Top of Materials provided
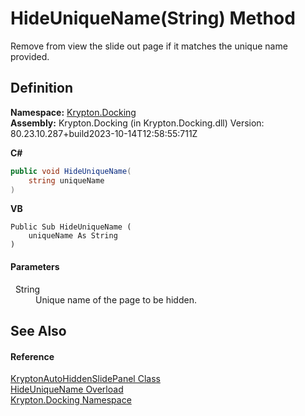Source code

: # HideUniqueName(String) Method


Remove from view the slide out page if it matches the unique name provided.



## Definition
**Namespace:** <a href="98399376-cf41-9454-4b4d-4fab2ca20bc7.md">Krypton.Docking</a>  
**Assembly:** Krypton.Docking (in Krypton.Docking.dll) Version: 80.23.10.287+build2023-10-14T12:58:55:711Z

**C#**
``` C#
public void HideUniqueName(
	string uniqueName
)
```
**VB**
``` VB
Public Sub HideUniqueName ( 
	uniqueName As String
)
```



#### Parameters
<dl><dt>  String</dt><dd>Unique name of the page to be hidden.</dd></dl>

## See Also


#### Reference
<a href="4b7d7b26-febb-d627-2730-682b01ac4579.md">KryptonAutoHiddenSlidePanel Class</a>  
<a href="284e010e-08d3-f0e7-2c30-a759962dce67.md">HideUniqueName Overload</a>  
<a href="98399376-cf41-9454-4b4d-4fab2ca20bc7.md">Krypton.Docking Namespace</a>  

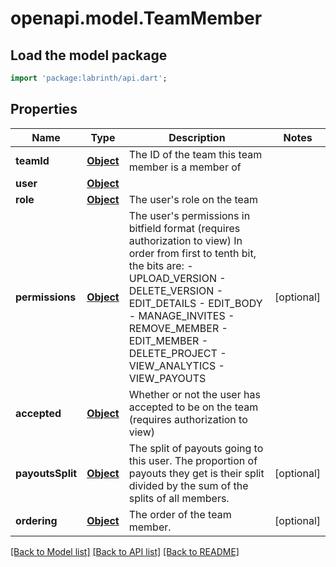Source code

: # openapi.model.TeamMember

## Load the model package
```dart
import 'package:labrinth/api.dart';
```

## Properties
Name | Type | Description | Notes
------------ | ------------- | ------------- | -------------
**teamId** | [**Object**](.md) | The ID of the team this team member is a member of | 
**user** | [**Object**](.md) |  | 
**role** | [**Object**](.md) | The user's role on the team | 
**permissions** | [**Object**](.md) | The user's permissions in bitfield format (requires authorization to view)  In order from first to tenth bit, the bits are: - UPLOAD_VERSION - DELETE_VERSION - EDIT_DETAILS - EDIT_BODY - MANAGE_INVITES - REMOVE_MEMBER - EDIT_MEMBER - DELETE_PROJECT - VIEW_ANALYTICS - VIEW_PAYOUTS  | [optional] 
**accepted** | [**Object**](.md) | Whether or not the user has accepted to be on the team (requires authorization to view) | 
**payoutsSplit** | [**Object**](.md) | The split of payouts going to this user. The proportion of payouts they get is their split divided by the sum of the splits of all members. | [optional] 
**ordering** | [**Object**](.md) | The order of the team member. | [optional] 

[[Back to Model list]](../README.md#documentation-for-models) [[Back to API list]](../README.md#documentation-for-api-endpoints) [[Back to README]](../README.md)


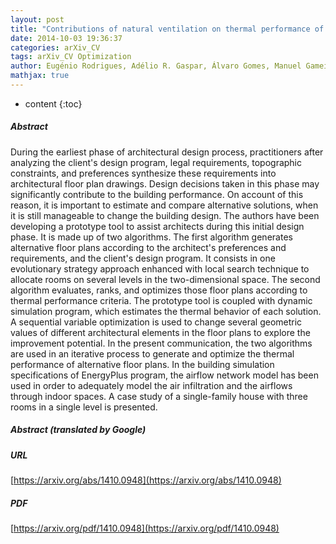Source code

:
 ```yaml
---
layout: post
title: "Contributions of natural ventilation on thermal performance of alternative floor plan designs"
date: 2014-10-03 19:36:37
categories: arXiv_CV
tags: arXiv_CV Optimization
author: Eugénio Rodrigues, Adélio R. Gaspar, Álvaro Gomes, Manuel Gameiro da Silva
mathjax: true
---
```


* content
{:toc}

##### Abstract
During the earliest phase of architectural design process, practitioners after analyzing the client's design program, legal requirements, topographic constraints, and preferences synthesize these requirements into architectural floor plan drawings. Design decisions taken in this phase may significantly contribute to the building performance. On account of this reason, it is important to estimate and compare alternative solutions, when it is still manageable to change the building design. The authors have been developing a prototype tool to assist architects during this initial design phase. It is made up of two algorithms. The first algorithm generates alternative floor plans according to the architect's preferences and requirements, and the client's design program. It consists in one evolutionary strategy approach enhanced with local search technique to allocate rooms on several levels in the two-dimensional space. The second algorithm evaluates, ranks, and optimizes those floor plans according to thermal performance criteria. The prototype tool is coupled with dynamic simulation program, which estimates the thermal behavior of each solution. A sequential variable optimization is used to change several geometric values of different architectural elements in the floor plans to explore the improvement potential. In the present communication, the two algorithms are used in an iterative process to generate and optimize the thermal performance of alternative floor plans. In the building simulation specifications of EnergyPlus program, the airflow network model has been used in order to adequately model the air infiltration and the airflows through indoor spaces. A case study of a single-family house with three rooms in a single level is presented.

##### Abstract (translated by Google)


##### URL
[https://arxiv.org/abs/1410.0948](https://arxiv.org/abs/1410.0948)

##### PDF
[https://arxiv.org/pdf/1410.0948](https://arxiv.org/pdf/1410.0948)

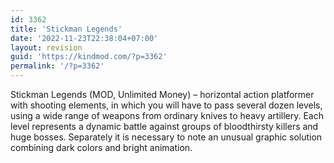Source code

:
 ```yaml
---
id: 3362
title: 'Stickman Legends'
date: '2022-11-23T22:38:04+07:00'
layout: revision
guid: 'https://kindmod.com/?p=3362'
permalink: '/?p=3362'
---
```


Stickman Legends (MOD, Unlimited Money) – horizontal action platformer with shooting elements, in which you will have to pass several dozen levels, using a wide range of weapons from ordinary knives to heavy artillery. Each level represents a dynamic battle against groups of bloodthirsty killers and huge bosses. Separately it is necessary to note an unusual graphic solution combining dark colors and bright animation.
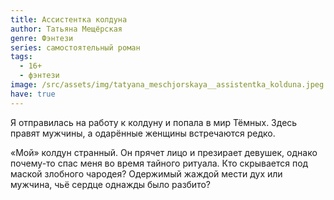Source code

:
 ```yaml
---
title: Ассистентка колдуна
author: Татьяна Мещёрская
genre: Фэнтези
series: самостоятельный роман
tags:
  - 16+
  - фэнтези
image: /src/assets/img/tatyana_meschjorskaya__assistentka_kolduna.jpeg
have: true
---
```

Я отправилась на работу к колдуну и попала в мир Тёмных. Здесь правят мужчины, а одарённые женщины встречаются редко.

«Мой» колдун странный. Он прячет лицо и презирает девушек, однако почему-то спас меня во время тайного ритуала. Кто скрывается под маской злобного чародея? Одержимый жаждой мести дух или мужчина, чьё сердце однажды было разбито?
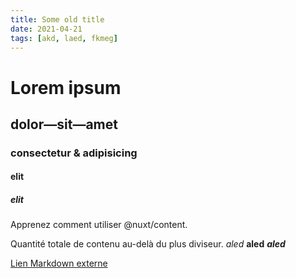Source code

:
 ```yaml
---
title: Some old title
date: 2021-04-21
tags: [akd, laed, fkmeg]
---
```


# Lorem ipsum
## dolor—sit—amet
### consectetur & adipisicing
#### elit
##### elit

Apprenez comment utiliser @nuxt/content.
<!--more-->
Quantité totale de contenu au-delà du plus diviseur.
*aled* **aled** ***aled***

[Lien Markdown externe](https://nuxtjs.org)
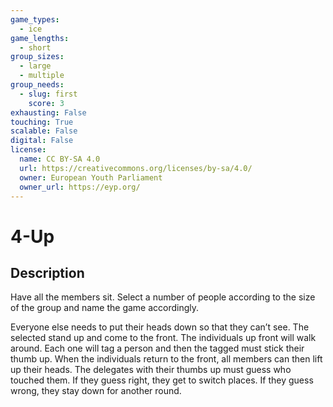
 ```yaml
---
game_types:
  - ice
game_lengths:
  - short
group_sizes:
  - large
  - multiple
group_needs:
  - slug: first
    score: 3
exhausting: False
touching: True
scalable: False
digital: False
license:
  name: CC BY-SA 4.0
  url: https://creativecommons.org/licenses/by-sa/4.0/
  owner: European Youth Parliament
  owner_url: https://eyp.org/
---
```

# 4-Up

## Description
Have all the members sit. Select a number of people according to the size of the group and name the game accordingly.

Everyone else needs to put their heads down so that they can’t see. The selected stand up and come to the front. The individuals up front will walk around. Each one will tag a person and then the tagged must stick their thumb up. When the individuals return to the front, all members can then lift up their heads. The delegates with their thumbs up must guess who touched them. If they guess right, they get to switch places. If they guess wrong, they stay down for another round.

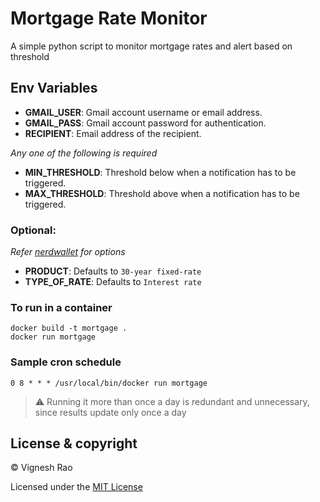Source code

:# Mortgage Rate Monitor
A simple python script to monitor mortgage rates and alert based on threshold

## Env Variables
- **GMAIL_USER**: Gmail account username or email address.
- **GMAIL_PASS**: Gmail account password for authentication.
- **RECIPIENT**: Email address of the recipient.

*Any one of the following is required*
- **MIN_THRESHOLD**: Threshold below when a notification has to be triggered.
- **MAX_THRESHOLD**: Threshold above when a notification has to be triggered.

### Optional:
*Refer [nerdwallet](https://www.nerdwallet.com/mortgages/mortgage-rates) for options*
- **PRODUCT**: Defaults to `30-year fixed-rate`
- **TYPE_OF_RATE**: Defaults to `Interest rate`

### To run in a container
```shell
docker build -t mortgage .
docker run mortgage
```

### Sample cron schedule
```shell
0 8 * * * /usr/local/bin/docker run mortgage
```
> :warning: Running it more than once a day is redundant and unnecessary, since results update only once a day

## License & copyright

&copy; Vignesh Rao

Licensed under the [MIT License](https://github.com/thevickypedia/mortgage-rate-alert/blob/main/LICENSE)
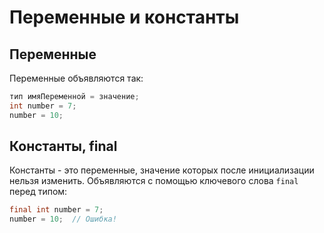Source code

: # Переменные и константы

## Переменные

Переменные объявляются так:

```java
тип имяПеременной = значение;
int number = 7;
number = 10;
```

## Константы, final

Константы - это переменные, значение которых после инициализации нельзя изменить. Объявляются с помощью ключевого слова `final` перед типом:

```java
final int number = 7;
number = 10;  // Ошибка!
```

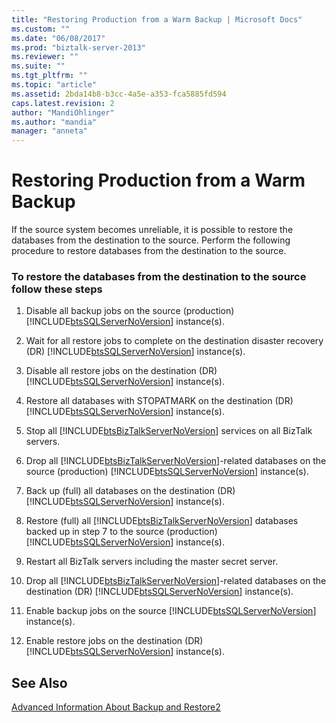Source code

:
 ```yaml
---
title: "Restoring Production from a Warm Backup | Microsoft Docs"
ms.custom: ""
ms.date: "06/08/2017"
ms.prod: "biztalk-server-2013"
ms.reviewer: ""
ms.suite: ""
ms.tgt_pltfrm: ""
ms.topic: "article"
ms.assetid: 2bda14b8-b3cc-4a5e-a353-fca5885fd594
caps.latest.revision: 2
author: "MandiOhlinger"
ms.author: "mandia"
manager: "anneta"
---
```

# Restoring Production from a Warm Backup
If the source system becomes unreliable, it is possible to restore the databases from the destination to the source. Perform the following procedure to restore databases from the destination to the source.  
  
### To restore the databases from the destination to the source follow these steps  
  
1.  Disable all backup jobs on the source (production) [!INCLUDE[btsSQLServerNoVersion](../includes/btssqlservernoversion-md.md)] instance(s).  
  
2.  Wait for all restore jobs to complete on the destination disaster recovery (DR) [!INCLUDE[btsSQLServerNoVersion](../includes/btssqlservernoversion-md.md)] instance(s).  
  
3.  Disable all restore jobs on the destination (DR) [!INCLUDE[btsSQLServerNoVersion](../includes/btssqlservernoversion-md.md)] instance(s).  
  
4.  Restore all databases with STOPATMARK on the destination (DR) [!INCLUDE[btsSQLServerNoVersion](../includes/btssqlservernoversion-md.md)] instance(s).  
  
5.  Stop all [!INCLUDE[btsBizTalkServerNoVersion](../includes/btsbiztalkservernoversion-md.md)] services on all BizTalk servers.  
  
6.  Drop all [!INCLUDE[btsBizTalkServerNoVersion](../includes/btsbiztalkservernoversion-md.md)]-related databases on the source (production) [!INCLUDE[btsSQLServerNoVersion](../includes/btssqlservernoversion-md.md)] instance(s).  
  
7.  Back up (full) all databases on the destination (DR) [!INCLUDE[btsSQLServerNoVersion](../includes/btssqlservernoversion-md.md)] instance(s).  
  
8.  Restore (full) all [!INCLUDE[btsBizTalkServerNoVersion](../includes/btsbiztalkservernoversion-md.md)] databases backed up in step 7 to the source (production) [!INCLUDE[btsSQLServerNoVersion](../includes/btssqlservernoversion-md.md)] instance(s).  
  
9. Restart all BizTalk servers including the master secret server.  
  
10. Drop all [!INCLUDE[btsBizTalkServerNoVersion](../includes/btsbiztalkservernoversion-md.md)]-related databases on the destination (DR) [!INCLUDE[btsSQLServerNoVersion](../includes/btssqlservernoversion-md.md)] instance(s).  
  
11. Enable backup jobs on the source [!INCLUDE[btsSQLServerNoVersion](../includes/btssqlservernoversion-md.md)] instance(s).  
  
12. Enable restore jobs on the destination (DR) [!INCLUDE[btsSQLServerNoVersion](../includes/btssqlservernoversion-md.md)] instance(s).  
  
## See Also  
 [Advanced Information About Backup and Restore2](../technical-guides/advanced-information-about-backup-and-restore2.md)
Bottom of Materials provided
Given the data above, which lines hold the string "Gmail"? Return them.

- _Result below_
- **GMAIL_USER**: Gmail account username or email address.
- **GMAIL_PASS**: Gmail account password for authentication.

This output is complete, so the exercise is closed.